Filter out all lines without the word "紧急建议中国政府领导人法办江泽民" from the data below, please, and copy the rest.

-------- DATA RECORDS --------

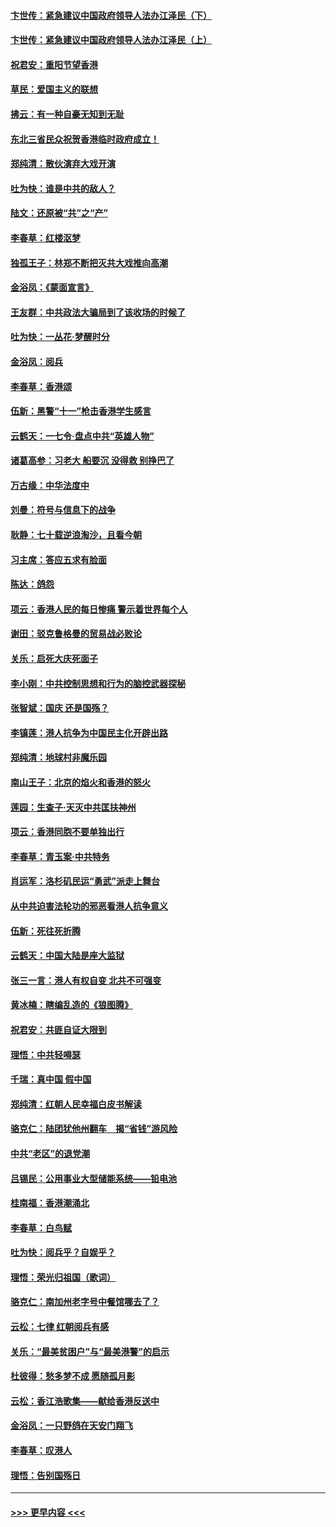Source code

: #### [卞世传：紧急建议中国政府领导人法办江泽民（下）](../pages/nsc993/n11573390.md?t=10080155) 
#### [卞世传：紧急建议中国政府领导人法办江泽民（上）](../pages/nsc993/n11573208.md?t=10080155) 
#### [祝君安：重阳节望香港](../pages/nsc993/n11573190.md?t=10080155) 
#### [草民：爱国主义的联想](../pages/nsc993/n11572333.md?t=10080155) 
#### [拂云：有一种自豪无知到无耻](../pages/nsc993/n11572006.md?t=10080155) 
#### [东北三省民众祝贺香港临时政府成立！](../pages/nsc993/n11571215.md?t=10080155) 
#### [郑纯清：散伙演弃大戏开演](../pages/nsc993/n11570826.md?t=10080155) 
#### [吐为快：谁是中共的敌人？](../pages/nsc993/n11570817.md?t=10080155) 
#### [陆文：还原被“共”之“产”](../pages/nsc993/n11570798.md?t=10080155) 
#### [李春草：红楼沤梦](../pages/nsc993/n11569673.md?t=10080155) 
#### [独孤王子：林郑不断把灭共大戏推向高潮](../pages/nsc993/n11569381.md?t=10080155) 
#### [金浴凤：《蒙面宣言》](../pages/nsc993/n11569368.md?t=10080155) 
#### [王友群：中共政法大骗局到了该收场的时候了](../pages/nsc993/n11568940.md?t=10080155) 
#### [吐为快：一丛花‧梦醒时分](../pages/nsc993/n11567491.md?t=10080155) 
#### [金浴凤：阅兵](../pages/nsc993/n11567454.md?t=10080155) 
#### [李春草：香港颂](../pages/nsc993/n11567444.md?t=10080155) 
#### [伍新：黑警“十一”枪击香港学生感言](../pages/nsc993/n11567426.md?t=10080155) 
#### [云鹤天：一七令‧盘点中共“英雄人物”](../pages/nsc993/n11567091.md?t=10080155) 
#### [诸葛高参：习老大 船要沉 没得救 别挣巴了](../pages/nsc993/n11566976.md?t=10080155) 
#### [万古缘：中华法度中](../pages/nsc993/n11566726.md?t=10080155) 
#### [刘曼：符号与信息下的战争](../pages/nsc993/n11564655.md?t=10080155) 
#### [耿静：七十载逆浪淘沙，且看今朝](../pages/nsc993/n11564520.md?t=10080155) 
#### [习主席：答应五求有脸面](../pages/nsc993/n11563953.md?t=10080155) 
#### [陈达：鸽怨](../pages/nsc993/n11561879.md?t=10080155) 
#### [项云：香港人民的每日惨痛  警示着世界每个人](../pages/nsc993/n11559273.md?t=10080155) 
#### [谢田：驳克鲁格曼的贸易战必败论](../pages/nsc993/n11555840.md?t=10080155) 
#### [关乐：启死大庆死面子](../pages/nsc993/n11556823.md?t=10080155) 
#### [李小刚：中共控制思想和行为的脑控武器探秘](../pages/nsc993/n11556776.md?t=10080155) 
#### [张智斌：国庆  还是国殇？](../pages/nsc993/n11556617.md?t=10080155) 
#### [李镇莲：港人抗争为中国民主化开辟出路](../pages/nsc993/n11556570.md?t=10080155) 
#### [郑纯清：地球村非魔乐园](../pages/nsc993/n11555415.md?t=10080155) 
#### [南山王子：北京的焰火和香港的怒火](../pages/nsc993/n11555318.md?t=10080155) 
#### [莲园：生查子·天灭中共匡扶神州](../pages/nsc993/n11555302.md?t=10080155) 
#### [项云：香港同胞不要单独出行](../pages/nsc993/n11555276.md?t=10080155) 
#### [李春草：青玉案‧中共特务](../pages/nsc993/n11552356.md?t=10080155) 
#### [肖运军：洛杉矶民运“勇武”派走上舞台](../pages/nsc993/n11551595.md?t=10080155) 
#### [从中共迫害法轮功的邪恶看港人抗争意义](../pages/nsc993/n11540858.md?t=10080155) 
#### [伍新：死往死折腾](../pages/nsc993/n11550174.md?t=10080155) 
#### [云鹤天：中国大陆是座大监狱](../pages/nsc993/n11550155.md?t=10080155) 
#### [张三一言：港人有权自变 北共不可强变](../pages/nsc993/n11550132.md?t=10080155) 
#### [黄冰楠：瞎编乱造的《狼图腾》](../pages/nsc993/n11550082.md?t=10080155) 
#### [祝君安：共匪自证大限到](../pages/nsc993/n11550041.md?t=10080155) 
#### [理悟：中共轻嘚瑟](../pages/nsc993/n11547978.md?t=10080155) 
#### [千瑞：真中国 假中国](../pages/nsc993/n11547865.md?t=10080155) 
#### [郑纯清：红朝人民幸福白皮书解读](../pages/nsc993/n11547499.md?t=10080155) 
#### [骆克仁：陆团犹他州翻车　揭“省钱”游风险](../pages/nsc993/n11546977.md?t=10080155) 
#### [中共“老区”的退党潮](../pages/nsc993/n11545995.md?t=10080155) 
#### [吕锡民：公用事业大型储能系统——铅电池](../pages/nsc993/n11545701.md?t=10080155) 
#### [桂南福：香港潮涌北](../pages/nsc993/n11545682.md?t=10080155) 
#### [李春草：白鸟赋](../pages/nsc993/n11545663.md?t=10080155) 
#### [吐为快：阅兵乎？自娱乎？](../pages/nsc993/n11545625.md?t=10080155) 
#### [理悟：荣光归祖国（歌词）](../pages/nsc993/n11545616.md?t=10080155) 
#### [骆克仁：南加州老字号中餐馆哪去了？](../pages/nsc993/n11545120.md?t=10080155) 
#### [云松：七律 红朝阅兵有感](../pages/nsc993/n11542394.md?t=10080155) 
#### [关乐：“最美贫困户”与“最美港警”的启示](../pages/nsc993/n11542252.md?t=10080155) 
#### [杜彼得：愁多梦不成 愿随孤月影](../pages/nsc993/n11540296.md?t=10080155) 
#### [云松：香江浩歌集——献给香港反送中](../pages/nsc993/n11540149.md?t=10080155) 
#### [金浴凤：一只野鸽在天安门翔飞](../pages/nsc993/n11540280.md?t=10080155) 
#### [李春草：叹港人](../pages/nsc993/n11540119.md?t=10080155) 
#### [理悟：告别国殇日](../pages/nsc993/n11539610.md?t=10080155) 

----
#### [ >>> 更早内容 <<< ](../indexes/nsc993-earlier.md)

--------

■ RESPONSE FOR THIS EXERCISE:
: #### [卞世传：紧急建议中国政府领导人法办江泽民（下）](../pages/nsc993/n11573390.md?t=10080155) 
#### [卞世传：紧急建议中国政府领导人法办江泽民（上）](../pages/nsc993/n11573208.md?t=10080155) 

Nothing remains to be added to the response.